Last month my wife and I visited a Catholic religious store, looking for something to give one of our children as a present for a baptismal anniversary. We found something suitable -- a lovely pewter cross featuring a medallion in the center showing the image of our child's name saint.
It was one of several such pewter crosses, each of them featuring a different saint or archangel. But we were soon horrified to find that one of the pewter crosses at the store had neither a heavenly saint nor an angel. So shocked were we that we took this quick snapshot using the camera on my wife's cellular phone:
The image quality may not be easy for all eyes to make out, but surrounding the image of Pope Francis is this inscription: "Pope Francis, pray for us."
It should not be necessary to explain why this is completely and utterly un-Catholic -- in fact, a grievous offense against all piety and devotion.
We Christians pray for each other every day, and every day one will hear some Christian asking another, "Please pray for me," or groups of Christians asking, "Would you please pray for us."
We also invoke the saints and angels with the words, "Ora pro nobis." "Pray for us." We carry blessed sacramentals and devotional images dedicated to heavenly saints and angels as a means of invoking their intercessory patronage.
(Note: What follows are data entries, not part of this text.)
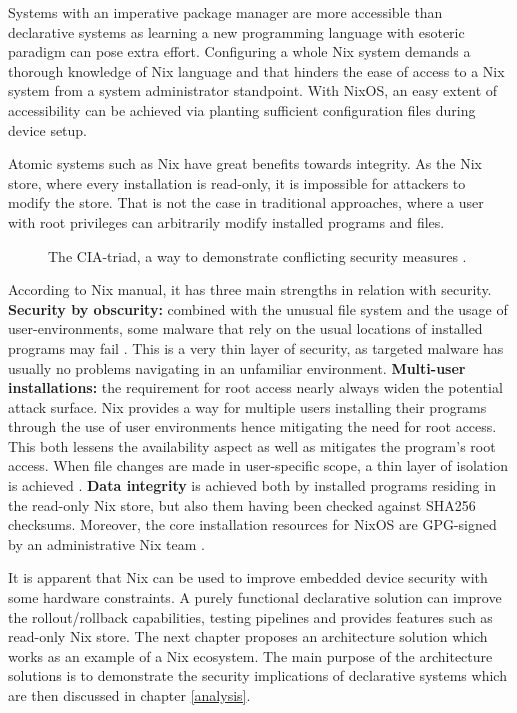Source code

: Systems with an imperative package manager are more accessible than
declarative systems as learning a new programming language with
esoteric paradigm can pose extra effort. Configuring a whole Nix
system demands a thorough knowledge of Nix language and that
hinders the ease of access to a Nix system from a system
administrator standpoint. With NixOS, an easy extent of accessibility
can be achieved via planting sufficient configuration files during
device setup.

Atomic systems such as Nix have great benefits towards integrity. As
the Nix store, where every installation is read-only,
it is impossible for attackers to modify the store. That is not the
case in traditional approaches, where a user with root privileges can arbitrarily modify installed
programs and files.

\begin{figure}[t!]
\centerline{}
\caption{The CIA-triad, a way to demonstrate conflicting security
  measures \cite{hughes2013quantitative}.}
\label{ciatriad}
\end{figure}

According to Nix manual, it has three main strengths in relation with
security. \textbf{Security by obscurity: }combined with the unusual
file system and the usage of user-environments, some malware that rely
on the usual locations of installed programs may fail
\cite{nixosSecurityNixOS}. This is a very thin layer of security, as
targeted malware has usually no problems navigating in an unfamiliar
environment. \textbf{Multi-user installations: }the requirement for
root access nearly always widen the potential attack surface. Nix
provides a way for multiple users installing their programs through
the use of user environments hence mitigating the need for root
access. This both lessens the availability aspect as well as
mitigates the program's root access. When file changes are made in
user-specific scope, a thin layer of isolation is achieved
\cite{nixosNixOSManual}. \textbf{Data integrity} is achieved both by
installed programs residing in the read-only Nix store, but also them
having been checked against SHA256 checksums. Moreover, the core
installation resources for NixOS are GPG-signed by an administrative
Nix team \cite{nixosSecurityNixOS}.

It is apparent that Nix can be used to improve embedded device security
with some hardware constraints. A purely functional declarative
solution can improve the rollout/rollback capabilities, testing
pipelines and provides features such as read-only Nix store. The next
chapter proposes an architecture solution which works as an example of
a Nix ecosystem. The main purpose of the architecture solutions is to
demonstrate the security implications of declarative systems which are then discussed 
in chapter \ref{analysis}.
It is only right that we should accord such honor to the members of the Church Triumphant. Whom God has greatly honored we also must greatly honor.
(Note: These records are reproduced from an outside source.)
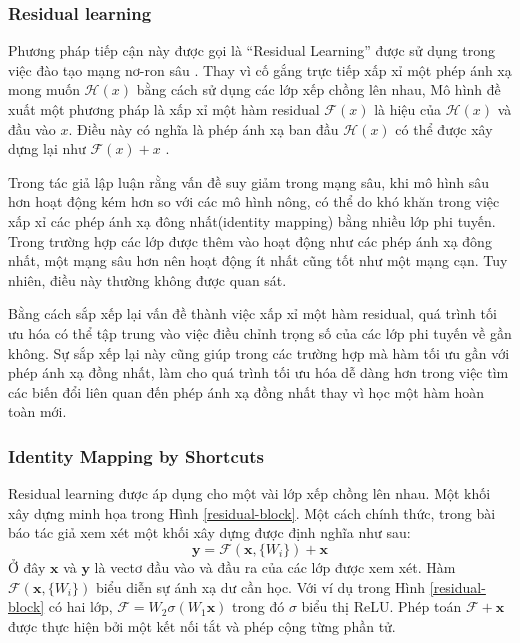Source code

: \subsubsection*{Residual learning}
Phương pháp tiếp cận này được gọi là ``Residual Learning'' được sử dụng trong việc đào tạo mạng nơ-ron sâu . Thay vì cố gắng trực tiếp xấp xỉ một phép ánh xạ mong muốn $\mathcal{H}(x)$ bằng cách sử dụng các lớp xếp chồng lên nhau, Mô hình đề xuất một phương pháp là xấp xỉ một hàm residual $\mathcal{F}(x)$ là hiệu của $\mathcal{H}(x)$ và đầu vào $x$. Điều này có nghĩa là phép ánh xạ ban đầu $\mathcal{H}(x)$ có thể được xây dựng lại như $\mathcal{F}(x) + x$ \cite{he2015deep}.

Trong \cite{he2015deep} tác giả lập luận rằng vấn đề suy giảm trong mạng sâu, khi mô hình sâu hơn hoạt động kém hơn so với các mô hình nông, có thể do khó khăn trong việc xấp xỉ các phép ánh xạ đông nhất(identity mapping) bằng nhiều lớp phi tuyến. Trong trường hợp các lớp được thêm vào hoạt động như các phép ánh xạ đông nhất, một mạng sâu hơn nên hoạt động ít nhất cũng tốt như một mạng cạn. Tuy nhiên, điều này thường không được quan sát.

Bằng cách sắp xếp lại vấn đề thành việc xấp xỉ một hàm residual, quá trình tối ưu hóa có thể tập trung vào việc điều chỉnh trọng số của các lớp phi tuyến về gần không. Sự sắp xếp lại này cũng giúp trong các trường hợp mà hàm tối ưu gần với phép ánh xạ đồng nhất, làm cho quá trình tối ưu hóa dễ dàng hơn trong việc tìm các biến đổi liên quan đến phép ánh xạ đồng nhất thay vì học một hàm hoàn toàn mới.

\subsubsection{Identity Mapping by Shortcuts}
Residual learning được áp dụng cho một vài lớp xếp chồng lên nhau. Một khối xây dựng minh họa trong Hình \ref{residual-block}. Một cách chính thức, trong bài báo \cite{he2015deep} tác giả xem xét một khối xây dựng được định nghĩa như sau: 
$$\mathbf{y} = \mathcal{F}(\mathbf{x}, \{W_i\}) + \mathbf{x}$$ 
Ở đây $\mathbf{x}$ và $\mathbf{y}$ là vectơ đầu vào và đầu ra của các lớp được xem xét. Hàm $\mathcal{F}(\mathbf{x}, \{W_i\})$ biểu diễn sự ánh xạ dư cần học. Với ví dụ trong Hình \ref{residual-block} có hai lớp, $\mathcal{F} = W_2 \sigma (W_1 \mathbf{x})$ trong đó $\sigma$ biểu thị ReLU. Phép toán $\mathcal{F} + \mathbf{x}$ được thực hiện bởi một kết nối tắt và phép cộng từng phần tử.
But we do not make sacramental, devotional images and articles dedicated to any of our fellow Christians whom the mortal flesh still detains in this life. No matter how holy he or she might be. No matter how impressive he or she is to us. No matter how much authority he has in the Church.
Not even of the Pope.
To accord to anyone here below -- even the Pope -- the honors and accoutrements of a formal sainthood cult is to give him much greater honor than God gives him, and is therefore functionally and effectively, if not literally, a kind of idolatry. After death, if Heaven confirms his sanctity, comes the sainthood cult -- not until then. To do otherwise would scandalize the faithful and put the one so honored at grave risk of sinful pride.
Catholics love and honor and respect and obey the Pope, and accept that under certain strictly defined conditions his teachings are infallible. We pray for him constantly and especially.
However, among the many disorders of the modern Church is excessive, inordinate respect or adulation for the person of the Roman Pontiff. Examples of improper respect for the Pope in various quarters came to be particularly evident during the pontificate of St. John Paul II, whom many seemed to idolize as if he were a rock star or some other kind of celebrity. There were probably even some illicit sacramentals that honored John Paul II just as the above pewter cross illicitly honors Pope Francis, though I personally don't remember any.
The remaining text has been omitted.